Antipsychotic drugs, scientists showed, not only block dopamine signaling in the brain but also in the pancreas, leading to uncontrolled production of blood glucose-regulating hormones and, eventually, obesity and diabetes.

“There are dopamine theories of schizophrenia, drug addiction, depression and neurodegenerative disorders, and we are presenting a dopamine theory of metabolism,” said lead author Despoina Aslanoglou, PhD, a postdoctoral fellow at Pitt’s Department of Psychiatry. “We’re seeing now that it is not only interesting to study dopamine in the brain, but it is equally interesting and important to study it in the periphery.”

Dopamine is a neurotransmitter that acts as a chemical messenger between neurons and is commonly known to play a role in pleasure, motivation, and learning. And antipsychotic medications—such as clozapine, olanzapine, and haloperidol—relieve hallucinations and delirium by blocking a subtype of dopaminergic receptors in the brain called D2-like receptors and preventing dopamine molecules from causing neurological effects.

But, as Dr. Aslanoglou and Dr. Freyberg, assistant professor of psychiatry and cell biology at Pitt, found, it’s not so simple.

“We still don’t really understand how dopamine signals biologically,” said Dr. Freyberg. “Even decades after dopamine receptors have been discovered and cloned, we still deploy this ’magical thinking’ approach: something happens that’s good enough. We use drugs that work on dopamine receptors, but how they intersect with this ’magical system’ is even less understood.”

The human pancreas contains miniature structures called pancreatic islets, which are made up of alpha and beta cells whose function is to produce and secrete hormones that regulate blood glucose. Alpha cells produce glucagon to raise blood glucose, and beta cells produce insulin to lower blood glucose back to normal.

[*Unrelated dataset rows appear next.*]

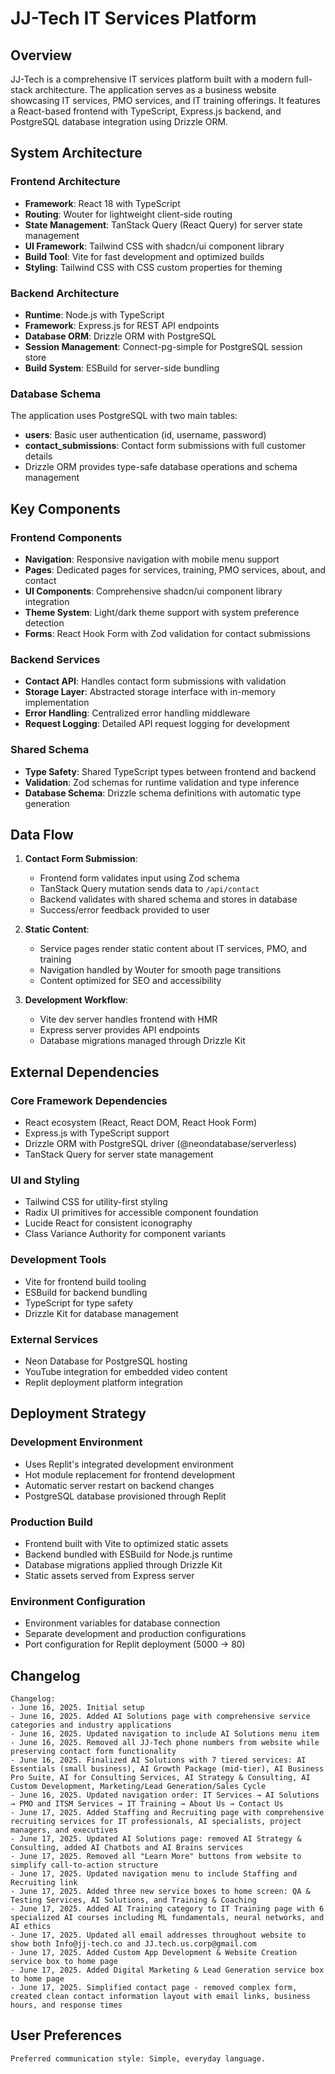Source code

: # JJ-Tech IT Services Platform

## Overview

JJ-Tech is a comprehensive IT services platform built with a modern full-stack architecture. The application serves as a business website showcasing IT services, PMO services, and IT training offerings. It features a React-based frontend with TypeScript, Express.js backend, and PostgreSQL database integration using Drizzle ORM.

## System Architecture

### Frontend Architecture
- **Framework**: React 18 with TypeScript
- **Routing**: Wouter for lightweight client-side routing
- **State Management**: TanStack Query (React Query) for server state management
- **UI Framework**: Tailwind CSS with shadcn/ui component library
- **Build Tool**: Vite for fast development and optimized builds
- **Styling**: Tailwind CSS with CSS custom properties for theming

### Backend Architecture
- **Runtime**: Node.js with TypeScript
- **Framework**: Express.js for REST API endpoints
- **Database ORM**: Drizzle ORM with PostgreSQL
- **Session Management**: Connect-pg-simple for PostgreSQL session store
- **Build System**: ESBuild for server-side bundling

### Database Schema
The application uses PostgreSQL with two main tables:
- **users**: Basic user authentication (id, username, password)
- **contact_submissions**: Contact form submissions with full customer details
- Drizzle ORM provides type-safe database operations and schema management

## Key Components

### Frontend Components
- **Navigation**: Responsive navigation with mobile menu support
- **Pages**: Dedicated pages for services, training, PMO services, about, and contact
- **UI Components**: Comprehensive shadcn/ui component library integration
- **Theme System**: Light/dark theme support with system preference detection
- **Forms**: React Hook Form with Zod validation for contact submissions

### Backend Services
- **Contact API**: Handles contact form submissions with validation
- **Storage Layer**: Abstracted storage interface with in-memory implementation
- **Error Handling**: Centralized error handling middleware
- **Request Logging**: Detailed API request logging for development

### Shared Schema
- **Type Safety**: Shared TypeScript types between frontend and backend
- **Validation**: Zod schemas for runtime validation and type inference
- **Database Schema**: Drizzle schema definitions with automatic type generation

## Data Flow

1. **Contact Form Submission**:
   - Frontend form validates input using Zod schema
   - TanStack Query mutation sends data to `/api/contact`
   - Backend validates with shared schema and stores in database
   - Success/error feedback provided to user

2. **Static Content**:
   - Service pages render static content about IT services, PMO, and training
   - Navigation handled by Wouter for smooth page transitions
   - Content optimized for SEO and accessibility

3. **Development Workflow**:
   - Vite dev server handles frontend with HMR
   - Express server provides API endpoints
   - Database migrations managed through Drizzle Kit

## External Dependencies

### Core Framework Dependencies
- React ecosystem (React, React DOM, React Hook Form)
- Express.js with TypeScript support
- Drizzle ORM with PostgreSQL driver (@neondatabase/serverless)
- TanStack Query for server state management

### UI and Styling
- Tailwind CSS for utility-first styling
- Radix UI primitives for accessible component foundation
- Lucide React for consistent iconography
- Class Variance Authority for component variants

### Development Tools
- Vite for frontend build tooling
- ESBuild for backend bundling
- TypeScript for type safety
- Drizzle Kit for database management

### External Services
- Neon Database for PostgreSQL hosting
- YouTube integration for embedded video content
- Replit deployment platform integration

## Deployment Strategy

### Development Environment
- Uses Replit's integrated development environment
- Hot module replacement for frontend development
- Automatic server restart on backend changes
- PostgreSQL database provisioned through Replit

### Production Build
- Frontend built with Vite to optimized static assets
- Backend bundled with ESBuild for Node.js runtime
- Database migrations applied through Drizzle Kit
- Static assets served from Express server

### Environment Configuration
- Environment variables for database connection
- Separate development and production configurations
- Port configuration for Replit deployment (5000 → 80)

## Changelog

```
Changelog:
- June 16, 2025. Initial setup
- June 16, 2025. Added AI Solutions page with comprehensive service categories and industry applications
- June 16, 2025. Updated navigation to include AI Solutions menu item
- June 16, 2025. Removed all JJ-Tech phone numbers from website while preserving contact form functionality
- June 16, 2025. Finalized AI Solutions with 7 tiered services: AI Essentials (small business), AI Growth Package (mid-tier), AI Business Pro Suite, AI for Consulting Services, AI Strategy & Consulting, AI Custom Development, Marketing/Lead Generation/Sales Cycle
- June 16, 2025. Updated navigation order: IT Services → AI Solutions → PMO and ITSM Services → IT Training → About Us → Contact Us
- June 17, 2025. Added Staffing and Recruiting page with comprehensive recruiting services for IT professionals, AI specialists, project managers, and executives
- June 17, 2025. Updated AI Solutions page: removed AI Strategy & Consulting, added AI Chatbots and AI Brains services
- June 17, 2025. Removed all "Learn More" buttons from website to simplify call-to-action structure
- June 17, 2025. Updated navigation menu to include Staffing and Recruiting link
- June 17, 2025. Added three new service boxes to home screen: QA & Testing Services, AI Solutions, and Training & Coaching
- June 17, 2025. Added AI Training category to IT Training page with 6 specialized AI courses including ML fundamentals, neural networks, and AI ethics
- June 17, 2025. Updated all email addresses throughout website to show both Info@jj-tech.co and JJ.tech.us.corp@gmail.com
- June 17, 2025. Added Custom App Development & Website Creation service box to home page
- June 17, 2025. Added Digital Marketing & Lead Generation service box to home page
- June 17, 2025. Simplified contact page - removed complex form, created clean contact information layout with email links, business hours, and response times
```

## User Preferences

```
Preferred communication style: Simple, everyday language.
```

If even one player in the glucose-regulating machinery breaks, our bodies begin to suffer. Low blood glucose makes us feel dizzy and faint, while high blood glucose—when sustained for a long time—causes diabetes and other complications in the cardiovascular system.

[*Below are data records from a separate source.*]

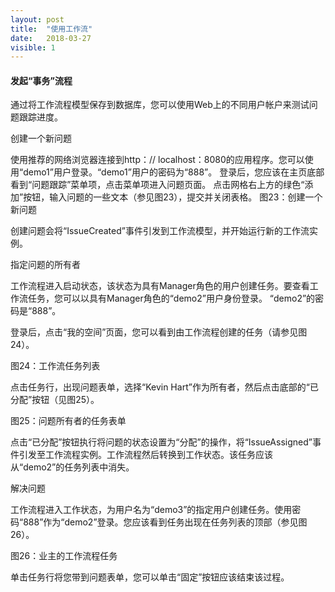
 ```yaml
---
layout: post
title:  "使用工作流"
date:   2018-03-27
visible: 1
---
```


#### 发起“事务”流程

通过将工作流程模型保存到数据库，您可以使用Web上的不同用户帐户来测试问题跟踪进度。

创建一个新问题

使用推荐的网络浏览器连接到http：// localhost：8080的应用程序。您可以使用“demo1”用户登录。“demo1”用户的密码为“888”。
登录后，您应该在主页底部看到“问题跟踪”菜单项，点击菜单项进入问题页面。
点击网格右上方的绿色“添加”按钮，输入问题的一些文本（参见图23），提交并关闭表格。
图23：创建一个新问题

创建问题会将“IssueCreated”事件引发到工作流模型，并开始运行新的工作流实例。

指定问题的所有者

工作流程进入启动状态，该状态为具有Manager角色的用户创建任务。要查看工作流任务，您可以以具有Manager角色的“demo2”用户身份登录。 “demo2”的密码是“888”。

登录后，点击“我的空间”页面，您可以看到由工作流程创建的任务（请参见图24）。

图24：工作流任务列表

点击任务行，出现问题表单，选择“Kevin Hart”作为所有者，然后点击底部的“已分配”按钮（见图25）。

图25：问题所有者的任务表单

点击“已分配”按钮执行将问题的状态设置为“分配”的操作，将“IssueAssigned”事件引发至工作流程实例。工作流程然后转换到工作状态。该任务应该从“demo2”的任务列表中消失。

解决问题

工作流程进入工作状态，为用户名为“demo3”的指定用户创建任务。使用密码“888”作为“demo2”登录。您应该看到任务出现在任务列表的顶部（参见图26）。

图26：业主的工作流程任务

单击任务行将您带到问题表单，您可以单击“固定”按钮应该结束该过程。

And, as it turns out, dopamine can tip the scales.

Dr. Freyberg’s team found that both pancreatic alpha and beta cells can make their own dopamine, confirming that its effects aren’t limited to the brain. What’s more, while beta cells primarily rely on the uptake of the dopamine precursor L-DOPA, alpha cells can make L-DOPA from scratch and ramp up its production in response to glucose. This raises the possibility that alpha cells can use dopamine to not only signal at their own receptors, but also supply it to beta cells, where it acts on D2-like receptors and inhibits secretion of glucose-lowering insulin.

And unexpectedly, the researchers discovered that pancreatic dopamine also can act on receptors designed to recognize other molecules, such as “fight-or-flight” messengers adrenaline and noradrenaline.

At a low concentration, scientists showed, dopamine primarily binds to inhibitory D2-like dopamine receptors and blocks insulin or glucagon release. At high concentrations, however, dopamine also can bind to beta-adrenergic receptors and become stimulatory, pushing hyperglycemic effects of glucagon release in alpha cells while at the same time inhibiting insulin release in beta cells through inhibitory alpha-adrenergic receptors.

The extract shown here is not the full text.